Showing posts with label anthology. Show all posts
Showing posts with label anthology. Show all posts

Monday, July 30, 2012

Episode 6- Emily's Secret



If you have the cash to spare to help us out with the Alien Diaries Anthology, head on over to http://www.kickstarter.com/projects/1078742786/the-alien-diaries-translation-project and donate will you?

*****

"Not everything is a government conspiracy,"  I said.

She looked away from me to stare at the oval portrait which hung  between twin strips of peeled and curling wallpaper strips.  Once again I puzzled at the gray-blue tint to her skin.  The lamp near the far wall did little to cheer the living room. Its stand was darkened brass, and the lamp cover looked like a worn doily stretched and sewn onto a wire cage.  I wondered if the bulb was from a time when five to ten watts was considered normal.

My own hands appeared sepia tinged  in the faint light.  Without knowing why, I shuddered.

I looked up again at Emily and was shocked by how fragile she looked.  She was past eighty, and her skin seemed not only pale-blue gray, but faintly translucent.  Old age is both a crime and its own punishment.  In that horrid lamplight, my skin looked older, but hers looked crinkled and clammy as used  wax paper.

"Why'd you come here?" she said.

"You implied that your friend was murdered by the government, but you can't know for sure unless there's something you haven't told me.  And I came here because you asked me, if you'll remember.  I didn't call you, you called me.  Look, I'm spending a small fortune testing your artifacts based on your claims that they're alien.  I'm not rich enough to spend money on projects like this unless I think they could turn out to be real.  Who's going to reimburse me for all that money if they're not real?  So when you claim the government moved an entire town to destroy any clue that these artifacts exist and even killed a man to shut him up, I'm just saying I need proof.  Or enough information to find my own truth.  Whatever you know, I want to know, Emily."

She jerked her head toward the front porch window when something crashed into the bushes beyond the porch.

"What was that?" I asked.  "A deer?"

Emily stared at the window, then stood up and took a step in its direction.

"I'll go with you," I said.

"Sit down," she said.  "I can't look after you and me at the same time."

From a cabinet near the front door she took out a pump shotgun and a box of shells.

I was about to repeat that I would go with her when she jacked some shells into the gun, then turned around and pointed the barrel at me.

"I said sit down," she said.

She kept her eyes locked on mine while I considered my options.  Sitting down was better than getting shot.

"I just want to help," I told her.

"Then do what I tell you."

I was about to protest, but right before I did, I closed my mouth and kept it shut.  The barrel of her gun was steady.  It was pointed right at the center of my body mass.  I finally sat down, but she made no attempt to open the door.  She stood there staring at it for eight or nine minutes.

"Aren't you going to go outside?" I finally said.

A flash of painfully bright light  flared outside the curtain.  I threw my hands up to my face and dropped to my knees.  The air was filled with a rushing, gritty noise like a butcher's saw ripping through bone.

"Emily, what is it?  What's out there?" I shouted.

She didn't answer me, but a few seconds later, I heard the first shotgun blast.

Thursday, July 19, 2012

Alien Diaries Anthology- Episode 1




I started another project over at Kickstarter for an anthology titled "The Alien Diaries," which I'll soon put up over at White Cat.  This might lead you to think I'm going nuts, but I'm having fun!

They'll let me know if it goes through in a day or so.  Here's the project description:

*****



As a paranormal investigator, writer and amateur UFO-ologist, I receive a lot of strange calls.  But none as strange as the one I received early last year from an elderly woman I'll call only "Emily."
She'd read a copy of my alien werewolf book "Tainted Blood," heard that I lectured on Ghost Hunting Technology, and told me she thought I was just the person to solve the mystery of two alien artifacts that were left behind the night her husband was "taken."
If it weren't for the tone in her voice, I would have thought she was a crackpot.  Ninety nine times out of a hundred, when a total stranger tells you they have alien artifacts, they are in fact crackpots.  But Emily sounded different.  So I said yes.

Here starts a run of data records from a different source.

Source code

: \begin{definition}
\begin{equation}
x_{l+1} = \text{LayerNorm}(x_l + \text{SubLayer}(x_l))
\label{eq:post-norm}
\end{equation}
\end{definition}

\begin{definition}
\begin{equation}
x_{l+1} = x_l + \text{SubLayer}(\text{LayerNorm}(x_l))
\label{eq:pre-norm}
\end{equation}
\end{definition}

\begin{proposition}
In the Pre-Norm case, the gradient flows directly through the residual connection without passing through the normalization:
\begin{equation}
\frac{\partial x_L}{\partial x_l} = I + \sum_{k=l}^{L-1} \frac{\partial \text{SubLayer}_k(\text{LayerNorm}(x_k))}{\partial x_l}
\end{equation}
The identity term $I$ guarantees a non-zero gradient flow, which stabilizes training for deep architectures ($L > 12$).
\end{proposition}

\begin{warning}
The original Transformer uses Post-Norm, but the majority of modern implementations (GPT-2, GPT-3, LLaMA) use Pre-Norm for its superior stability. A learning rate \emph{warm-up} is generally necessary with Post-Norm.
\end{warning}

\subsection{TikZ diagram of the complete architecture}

At the very least, I could come away with an interesting story.  
She lived on a small farm in the middle of nowhere, five hours driving time due south and east, according to my GPS.  The last twenty five miles or so were dirt roads twisting through fields, dense woods and a brutal thunderstorm.   By the time I reached her house, her long driveway was was more like a seldom used cattle trail and so muddy my car slid onto her lawn and stopped four feet short of crashing into her front porch.
I'll tell you more about that night with Emily in the weeks to come, but for now I'll tell you that Emily was telling the truth.  In her living room, in the light of a lamp that dimmed in and flared with each thunderous gust of wind, she sat across from me in a faded upholstered wing back chair and said, "If you can't keep a secret, you'd best leave now."
I assured her I could.
"Not a word of this until I'm dead and gone," she said.
I agreed.
She looked me over carefully, saw that I was sincere, and picked up an old, latched wooden box from next to her chair.  With a flick of her yellowed fingers, she flipped the latch and then lifted the lid.  Carefully, almost reverently, she withdrew a swatch of folded black velvet.  She held her breath for a second, then shook her head once as though she'd made up her mind.   A warning blast of air shook  the windows, but she ignored it as she unwrapped two iridescent purple-red metal plates the size of playing cards and laid them in front of me on the coffee table.
"What are they?"  I asked.
"I think they're record books.  If you look at them close, under a reading glass, you can see the markings and patterns."
"What do you want me to do with them?"
"Figure them out," she said.
"I'm going to need some help," I said.
And I would.  Lots of it.
"Same thing goes for them," she said.  "Not a word of this gets out until I'm gone."
"I'll put a team together," I said.
"Just don't any of you look at them too long in one sitting.  You'll start to hear voices and see things that aren't there."
                                                    *****
Like I said, I'll tell you more about Emily and what she told me that night in the coming weeks, but for now I'll tell you that my team and I have made significant progress in decoding the information contained in the Alien Diaries. But we need your help.
Using the latest in computer analytics and technology that's too complicated for anyone but our scientists to understand, we believe we've been able to decipher scattered words and phrases.  Problem is, we need imaginatively gifted people to help us string together the stories that will make the content come alive.
So we're asking your help to fund and participate in this project.  We'll make the fragments available (three to five words) each week, give you what geographical links and time coordinates if they're available, and ask the writing community to construct plausible scenarios to explain what they could mean.  We'll solicit artists of all ages and backgrounds to submit drawings to supplement the stories.
When we've accumulated and sorted through the stories and drawings, we'll collate them into an anthology which we hope will reveal for the first time the records of our Alien visitors and perhaps explain why they keep coming to our planet.  We want to answer important questions such as those raised by great thinkers throughout the centuries such as whether they are planning an invasion or just hanging out, whether their itineraries coincide with concert schedules and/or whether or not they are responsible for the evolution of our species. 
Those are just some of our thoughts.
And we'll need to pay the story contributors.  That's where your financial support will be available.
For too long we've been in the dark as to why they keep coming to our planet. We know they're here.  We've seen the lights in the sky, heard the abduction stories and watched world governments scramble to suppress the facts.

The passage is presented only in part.